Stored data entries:
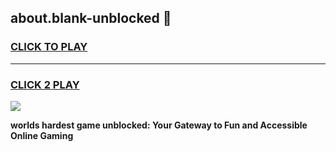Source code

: 
## about.blank-unblocked 👋
<h3>
<a href="https://premium.freeplayer.one?title=about.blank-unblocked&ref=14F">CLICK TO PLAY</a></h3>
<hr>

<h3>
<a href="https://premium.freeplayer.one?title=about.blank-unblocked&ref=14F">CLICK 2 PLAY</a>
  
</h3>

<a href="https://premium.freeplayer.one?title=about.blank-unblocked&ref=12F/"><img src="https://clearcache.store/games.png"></a>


**worlds hardest game unblocked: Your Gateway to Fun and Accessible Online Gaming**
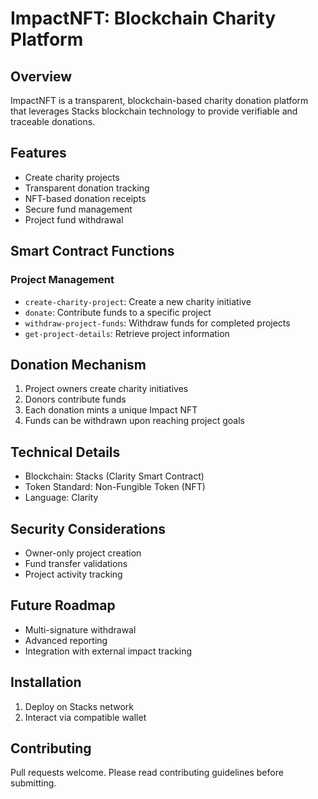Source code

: # ImpactNFT: Blockchain Charity Platform

## Overview
ImpactNFT is a transparent, blockchain-based charity donation platform that leverages Stacks blockchain technology to provide verifiable and traceable donations.

## Features
- Create charity projects
- Transparent donation tracking
- NFT-based donation receipts
- Secure fund management
- Project fund withdrawal

## Smart Contract Functions

### Project Management
- `create-charity-project`: Create a new charity initiative
- `donate`: Contribute funds to a specific project
- `withdraw-project-funds`: Withdraw funds for completed projects
- `get-project-details`: Retrieve project information

## Donation Mechanism
1. Project owners create charity initiatives
2. Donors contribute funds
3. Each donation mints a unique Impact NFT
4. Funds can be withdrawn upon reaching project goals

## Technical Details
- Blockchain: Stacks (Clarity Smart Contract)
- Token Standard: Non-Fungible Token (NFT)
- Language: Clarity

## Security Considerations
- Owner-only project creation
- Fund transfer validations
- Project activity tracking

## Future Roadmap
- Multi-signature withdrawal
- Advanced reporting
- Integration with external impact tracking

## Installation
1. Deploy on Stacks network
2. Interact via compatible wallet

## Contributing
Pull requests welcome. Please read contributing guidelines before submitting.
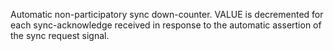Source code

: Automatic non-participatory sync down-counter. VALUE is decremented for
each sync-acknowledge received in response to the automatic assertion of
the sync request signal.
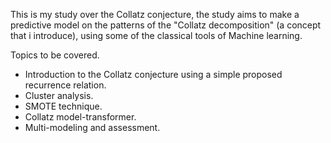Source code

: This is my study over the Collatz conjecture, the study aims to make a predictive model on the patterns of the "Collatz decomposition" (a concept that i introduce), using some of the classical tools of Machine learning.

Topics to be covered.
- Introduction to the Collatz conjecture using a simple proposed recurrence relation.
- Cluster analysis.
- SMOTE technique.
- Collatz model-transformer.
- Multi-modeling and assessment.
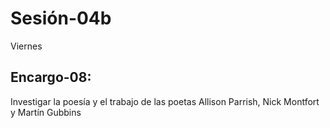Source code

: # Sesión-04b

Viernes 

## Encargo-08: 

Investigar la poesía y el trabajo de las poetas Allison Parrish, Nick Montfort y Martín Gubbins
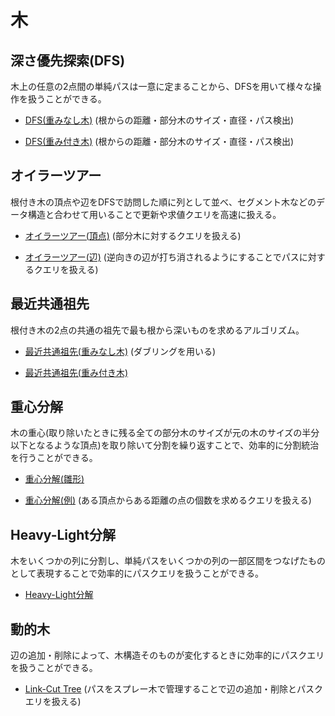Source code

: # 木

## 深さ優先探索(DFS)
木上の任意の2点間の単純パスは一意に定まることから、DFSを用いて様々な操作を扱うことができる。

- [DFS(重みなし木)](https://github.com/tokusakurai/Library/blob/main/Tree/DFS_Tree.hpp) (根からの距離・部分木のサイズ・直径・パス検出)

- [DFS(重み付き木)](https://github.com/tokusakurai/Library/blob/main/Tree/DFS_Tree_Weighted.hpp) (根からの距離・部分木のサイズ・直径・パス検出)

## オイラーツアー
根付き木の頂点や辺をDFSで訪問した順に列として並べ、セグメント木などのデータ構造と合わせて用いることで更新や求値クエリを高速に扱える。

- [オイラーツアー(頂点)](https://github.com/tokusakurai/Library/blob/main/Tree/Euler_Tour-1.hpp) (部分木に対するクエリを扱える)

- [オイラーツアー(辺)](https://github.com/tokusakurai/Library/blob/main/Tree/Euler_Tour-2.hpp) (逆向きの辺が打ち消されるようにすることでパスに対するクエリを扱える)

## 最近共通祖先
根付き木の2点の共通の祖先で最も根から深いものを求めるアルゴリズム。

- [最近共通祖先(重みなし木)](https://github.com/tokusakurai/Library/blob/main/Tree/LCA.hpp) (ダブリングを用いる)

- [最近共通祖先(重み付き木)](https://github.com/tokusakurai/Library/blob/main/Tree/LCA_Weighted.hpp)

## 重心分解
木の重心(取り除いたときに残る全ての部分木のサイズが元の木のサイズの半分以下となるような頂点)を取り除いて分割を繰り返すことで、効率的に分割統治を行うことができる。

- [重心分解(雛形)](https://github.com/tokusakurai/Library/blob/main/Tree/Centroid_Template.hpp)

- [重心分解(例)](https://github.com/tokusakurai/Library/blob/main/Tree/Centroid_Example.hpp) (ある頂点からある距離の点の個数を求めるクエリを扱える)

## Heavy-Light分解
木をいくつかの列に分割し、単純パスをいくつかの列の一部区間をつなげたものとして表現することで効率的にパスクエリを扱うことができる。

- [Heavy-Light分解](https://github.com/tokusakurai/Library/blob/main/Tree/HLD.hpp)

## 動的木
辺の追加・削除によって、木構造そのものが変化するときに効率的にパスクエリを扱うことができる。

- [Link-Cut Tree](https://github.com/tokusakurai/Library/blob/main/Data-Structure/Link_Cut_Tree.hpp) (パスをスプレー木で管理することで辺の追加・削除とパスクエリを扱える)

Work instruction: All lines above are to be restated word for word, with pictures excluded.

Written answer:
Source code

: 
## about.blank-unblocked 👋
<h3>
<a href="https://premium.freeplayer.one?title=about.blank-unblocked&ref=14F">CLICK TO PLAY</a></h3>
<hr>

<h3>
<a href="https://premium.freeplayer.one?title=about.blank-unblocked&ref=14F">CLICK 2 PLAY</a>
  
</h3>

<a href="https://premium.freeplayer.one?title=about.blank-unblocked&ref=12F/"><img src="https://clearcache.store/games.png"></a>


**worlds hardest game unblocked: Your Gateway to Fun and Accessible Online Gaming**
Source code

: # ImpactNFT: Blockchain Charity Platform

## Overview
ImpactNFT is a transparent, blockchain-based charity donation platform that leverages Stacks blockchain technology to provide verifiable and traceable donations.

## Features
- Create charity projects
- Transparent donation tracking
- NFT-based donation receipts
- Secure fund management
- Project fund withdrawal

## Smart Contract Functions

### Project Management
- `create-charity-project`: Create a new charity initiative
- `donate`: Contribute funds to a specific project
- `withdraw-project-funds`: Withdraw funds for completed projects
- `get-project-details`: Retrieve project information

## Donation Mechanism
1. Project owners create charity initiatives
2. Donors contribute funds
3. Each donation mints a unique Impact NFT
4. Funds can be withdrawn upon reaching project goals

## Technical Details
- Blockchain: Stacks (Clarity Smart Contract)
- Token Standard: Non-Fungible Token (NFT)
- Language: Clarity

## Security Considerations
- Owner-only project creation
- Fund transfer validations
- Project activity tracking

## Future Roadmap
- Multi-signature withdrawal
- Advanced reporting
- Integration with external impact tracking

## Installation
1. Deploy on Stacks network
2. Interact via compatible wallet

## Contributing
Pull requests welcome. Please read contributing guidelines before submitting.
Source code

: Automatic non-participatory sync down-counter. VALUE is decremented for
each sync-acknowledge received in response to the automatic assertion of
the sync request signal.
Source code

: This is my study over the Collatz conjecture, the study aims to make a predictive model on the patterns of the "Collatz decomposition" (a concept that i introduce), using some of the classical tools of Machine learning.

Topics to be covered.
- Introduction to the Collatz conjecture using a simple proposed recurrence relation.
- Cluster analysis.
- SMOTE technique.
- Collatz model-transformer.
- Multi-modeling and assessment.
Source code

: # Sesión-04b

Viernes 

## Encargo-08: 

Investigar la poesía y el trabajo de las poetas Allison Parrish, Nick Montfort y Martín Gubbins
Source code

: # 木

## 深さ優先探索(DFS)
木上の任意の2点間の単純パスは一意に定まることから、DFSを用いて様々な操作を扱うことができる。

- [DFS(重みなし木)](https://github.com/tokusakurai/Library/blob/main/Tree/DFS_Tree.hpp) (根からの距離・部分木のサイズ・直径・パス検出)

- [DFS(重み付き木)](https://github.com/tokusakurai/Library/blob/main/Tree/DFS_Tree_Weighted.hpp) (根からの距離・部分木のサイズ・直径・パス検出)

## オイラーツアー
根付き木の頂点や辺をDFSで訪問した順に列として並べ、セグメント木などのデータ構造と合わせて用いることで更新や求値クエリを高速に扱える。

- [オイラーツアー(頂点)](https://github.com/tokusakurai/Library/blob/main/Tree/Euler_Tour-1.hpp) (部分木に対するクエリを扱える)

- [オイラーツアー(辺)](https://github.com/tokusakurai/Library/blob/main/Tree/Euler_Tour-2.hpp) (逆向きの辺が打ち消されるようにすることでパスに対するクエリを扱える)

## 最近共通祖先
根付き木の2点の共通の祖先で最も根から深いものを求めるアルゴリズム。

- [最近共通祖先(重みなし木)](https://github.com/tokusakurai/Library/blob/main/Tree/LCA.hpp) (ダブリングを用いる)

- [最近共通祖先(重み付き木)](https://github.com/tokusakurai/Library/blob/main/Tree/LCA_Weighted.hpp)

## 重心分解
木の重心(取り除いたときに残る全ての部分木のサイズが元の木のサイズの半分以下となるような頂点)を取り除いて分割を繰り返すことで、効率的に分割統治を行うことができる。

- [重心分解(雛形)](https://github.com/tokusakurai/Library/blob/main/Tree/Centroid_Template.hpp)

- [重心分解(例)](https://github.com/tokusakurai/Library/blob/main/Tree/Centroid_Example.hpp) (ある頂点からある距離の点の個数を求めるクエリを扱える)

## Heavy-Light分解
木をいくつかの列に分割し、単純パスをいくつかの列の一部区間をつなげたものとして表現することで効率的にパスクエリを扱うことができる。

- [Heavy-Light分解](https://github.com/tokusakurai/Library/blob/main/Tree/HLD.hpp)

## 動的木
辺の追加・削除によって、木構造そのものが変化するときに効率的にパスクエリを扱うことができる。

- [Link-Cut Tree](https://github.com/tokusakurai/Library/blob/main/Data-Structure/Link_Cut_Tree.hpp) (パスをスプレー木で管理することで辺の追加・削除とパスクエリを扱える)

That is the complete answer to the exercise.